Based on the work reported in this Letter, we note that to build up a feasible laser-scanning imaging system, several essential factors must be considered: the sensitivity and bandwidth of the detectors, the maximum sampling rate and the absolution accuracy of the data card, the interface speed between the computer and data card, and the strategy to generate the output voltage and trigger signals.
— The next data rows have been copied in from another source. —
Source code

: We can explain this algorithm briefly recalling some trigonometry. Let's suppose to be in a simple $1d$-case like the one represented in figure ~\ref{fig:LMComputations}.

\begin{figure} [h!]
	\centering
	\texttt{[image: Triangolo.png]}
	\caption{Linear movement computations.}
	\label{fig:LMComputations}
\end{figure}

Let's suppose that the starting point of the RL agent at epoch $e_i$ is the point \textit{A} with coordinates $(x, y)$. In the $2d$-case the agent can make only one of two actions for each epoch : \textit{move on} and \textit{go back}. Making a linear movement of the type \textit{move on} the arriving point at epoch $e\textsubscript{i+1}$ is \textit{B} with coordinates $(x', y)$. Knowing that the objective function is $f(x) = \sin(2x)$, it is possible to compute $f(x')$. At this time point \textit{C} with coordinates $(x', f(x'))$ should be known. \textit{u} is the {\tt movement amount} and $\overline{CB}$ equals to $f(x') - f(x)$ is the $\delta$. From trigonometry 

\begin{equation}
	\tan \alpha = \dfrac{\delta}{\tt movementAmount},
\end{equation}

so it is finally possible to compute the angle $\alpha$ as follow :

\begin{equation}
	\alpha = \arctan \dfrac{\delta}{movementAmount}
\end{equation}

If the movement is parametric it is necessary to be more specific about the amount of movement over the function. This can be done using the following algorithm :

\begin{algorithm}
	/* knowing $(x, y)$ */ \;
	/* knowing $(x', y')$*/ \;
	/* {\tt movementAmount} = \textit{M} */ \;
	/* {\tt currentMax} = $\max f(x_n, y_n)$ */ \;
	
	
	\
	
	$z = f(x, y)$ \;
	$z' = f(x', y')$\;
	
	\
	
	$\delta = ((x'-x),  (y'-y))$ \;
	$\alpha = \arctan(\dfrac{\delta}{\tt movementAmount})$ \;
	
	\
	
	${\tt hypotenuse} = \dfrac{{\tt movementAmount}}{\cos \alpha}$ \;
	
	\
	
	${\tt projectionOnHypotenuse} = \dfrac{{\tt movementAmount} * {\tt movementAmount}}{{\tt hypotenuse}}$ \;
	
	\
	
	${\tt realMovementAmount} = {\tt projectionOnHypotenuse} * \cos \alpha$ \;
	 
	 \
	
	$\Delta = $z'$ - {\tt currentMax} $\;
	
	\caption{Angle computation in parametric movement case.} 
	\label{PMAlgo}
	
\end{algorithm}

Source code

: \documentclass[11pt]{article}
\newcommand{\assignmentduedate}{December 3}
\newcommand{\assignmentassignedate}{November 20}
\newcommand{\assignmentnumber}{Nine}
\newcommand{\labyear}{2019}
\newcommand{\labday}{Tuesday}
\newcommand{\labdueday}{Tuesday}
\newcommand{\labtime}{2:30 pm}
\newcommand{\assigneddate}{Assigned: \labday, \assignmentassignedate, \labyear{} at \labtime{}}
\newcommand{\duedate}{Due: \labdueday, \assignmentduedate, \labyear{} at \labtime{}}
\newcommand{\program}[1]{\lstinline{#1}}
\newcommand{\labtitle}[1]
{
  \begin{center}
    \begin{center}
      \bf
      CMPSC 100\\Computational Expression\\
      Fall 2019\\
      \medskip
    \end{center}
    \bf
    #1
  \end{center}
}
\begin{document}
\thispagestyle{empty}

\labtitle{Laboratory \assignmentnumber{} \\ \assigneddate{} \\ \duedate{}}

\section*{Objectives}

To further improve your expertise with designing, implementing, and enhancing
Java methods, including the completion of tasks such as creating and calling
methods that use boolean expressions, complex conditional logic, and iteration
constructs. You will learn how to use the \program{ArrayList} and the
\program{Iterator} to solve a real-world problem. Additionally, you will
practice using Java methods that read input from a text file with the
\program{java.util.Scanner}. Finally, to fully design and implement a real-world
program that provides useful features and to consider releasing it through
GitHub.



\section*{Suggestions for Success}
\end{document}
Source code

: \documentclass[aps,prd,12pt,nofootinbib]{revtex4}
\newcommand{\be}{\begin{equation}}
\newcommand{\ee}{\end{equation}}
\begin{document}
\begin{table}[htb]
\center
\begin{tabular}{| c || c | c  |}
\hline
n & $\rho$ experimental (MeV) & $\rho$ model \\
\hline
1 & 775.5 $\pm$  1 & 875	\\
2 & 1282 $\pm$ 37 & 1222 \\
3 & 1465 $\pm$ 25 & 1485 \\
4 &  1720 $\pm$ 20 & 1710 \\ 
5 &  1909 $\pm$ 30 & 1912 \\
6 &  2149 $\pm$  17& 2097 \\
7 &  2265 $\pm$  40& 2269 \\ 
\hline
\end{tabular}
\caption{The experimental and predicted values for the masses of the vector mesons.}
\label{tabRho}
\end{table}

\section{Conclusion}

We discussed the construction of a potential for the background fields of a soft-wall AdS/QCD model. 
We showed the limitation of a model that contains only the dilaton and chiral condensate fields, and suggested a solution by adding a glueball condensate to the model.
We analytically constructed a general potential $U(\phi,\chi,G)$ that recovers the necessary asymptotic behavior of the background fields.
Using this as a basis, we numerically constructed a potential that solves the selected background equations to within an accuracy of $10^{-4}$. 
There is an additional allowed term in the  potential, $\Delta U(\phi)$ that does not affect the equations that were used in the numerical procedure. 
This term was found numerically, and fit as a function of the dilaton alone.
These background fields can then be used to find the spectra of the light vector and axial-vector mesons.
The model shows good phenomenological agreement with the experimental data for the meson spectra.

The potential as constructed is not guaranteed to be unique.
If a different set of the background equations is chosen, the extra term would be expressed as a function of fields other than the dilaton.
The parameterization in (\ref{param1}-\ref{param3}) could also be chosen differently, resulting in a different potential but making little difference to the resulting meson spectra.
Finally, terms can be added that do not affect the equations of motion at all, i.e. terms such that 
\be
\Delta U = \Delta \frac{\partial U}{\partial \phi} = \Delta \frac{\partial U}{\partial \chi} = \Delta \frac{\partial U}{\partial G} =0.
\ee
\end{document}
In summary, the emphasis of this Letter is to present our two different strategies to implement the galvanometer-based laser-beam-scanning mechanism. While we built the RCM system using the video-rate galvanometer and built the SRS system using the linear galvanometers, they are indeed interchangeable. In future work, the two complementary imaging modalities (RCM and SRS) will be integrated into a single system for skin imaging and skin lesion detection towards clinical use.